ACTIVITY: Gather all lines in the records below that include the word "figure".

AVAILABLE DATA:
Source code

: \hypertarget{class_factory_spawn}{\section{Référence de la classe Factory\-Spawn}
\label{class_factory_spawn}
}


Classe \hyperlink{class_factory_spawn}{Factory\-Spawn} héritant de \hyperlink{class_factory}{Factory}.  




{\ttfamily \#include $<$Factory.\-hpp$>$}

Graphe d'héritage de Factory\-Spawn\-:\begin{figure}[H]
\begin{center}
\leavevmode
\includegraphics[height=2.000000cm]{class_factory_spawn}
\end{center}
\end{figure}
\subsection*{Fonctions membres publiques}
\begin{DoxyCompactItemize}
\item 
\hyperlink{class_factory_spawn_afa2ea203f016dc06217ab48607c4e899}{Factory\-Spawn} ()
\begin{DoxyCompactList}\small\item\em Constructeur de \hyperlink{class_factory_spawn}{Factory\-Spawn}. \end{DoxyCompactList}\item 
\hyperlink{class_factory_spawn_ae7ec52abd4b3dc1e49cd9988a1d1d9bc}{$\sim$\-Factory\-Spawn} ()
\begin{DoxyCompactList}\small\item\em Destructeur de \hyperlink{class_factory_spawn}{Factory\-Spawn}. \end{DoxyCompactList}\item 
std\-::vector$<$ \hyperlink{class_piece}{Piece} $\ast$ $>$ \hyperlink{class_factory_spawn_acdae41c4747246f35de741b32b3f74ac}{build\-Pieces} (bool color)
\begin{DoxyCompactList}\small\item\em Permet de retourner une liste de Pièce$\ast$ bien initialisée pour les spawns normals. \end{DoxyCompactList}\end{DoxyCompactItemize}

TASK RESPONSE:
Graphe d'héritage de Factory\-Spawn\-:\begin{figure}[H]
\end{figure}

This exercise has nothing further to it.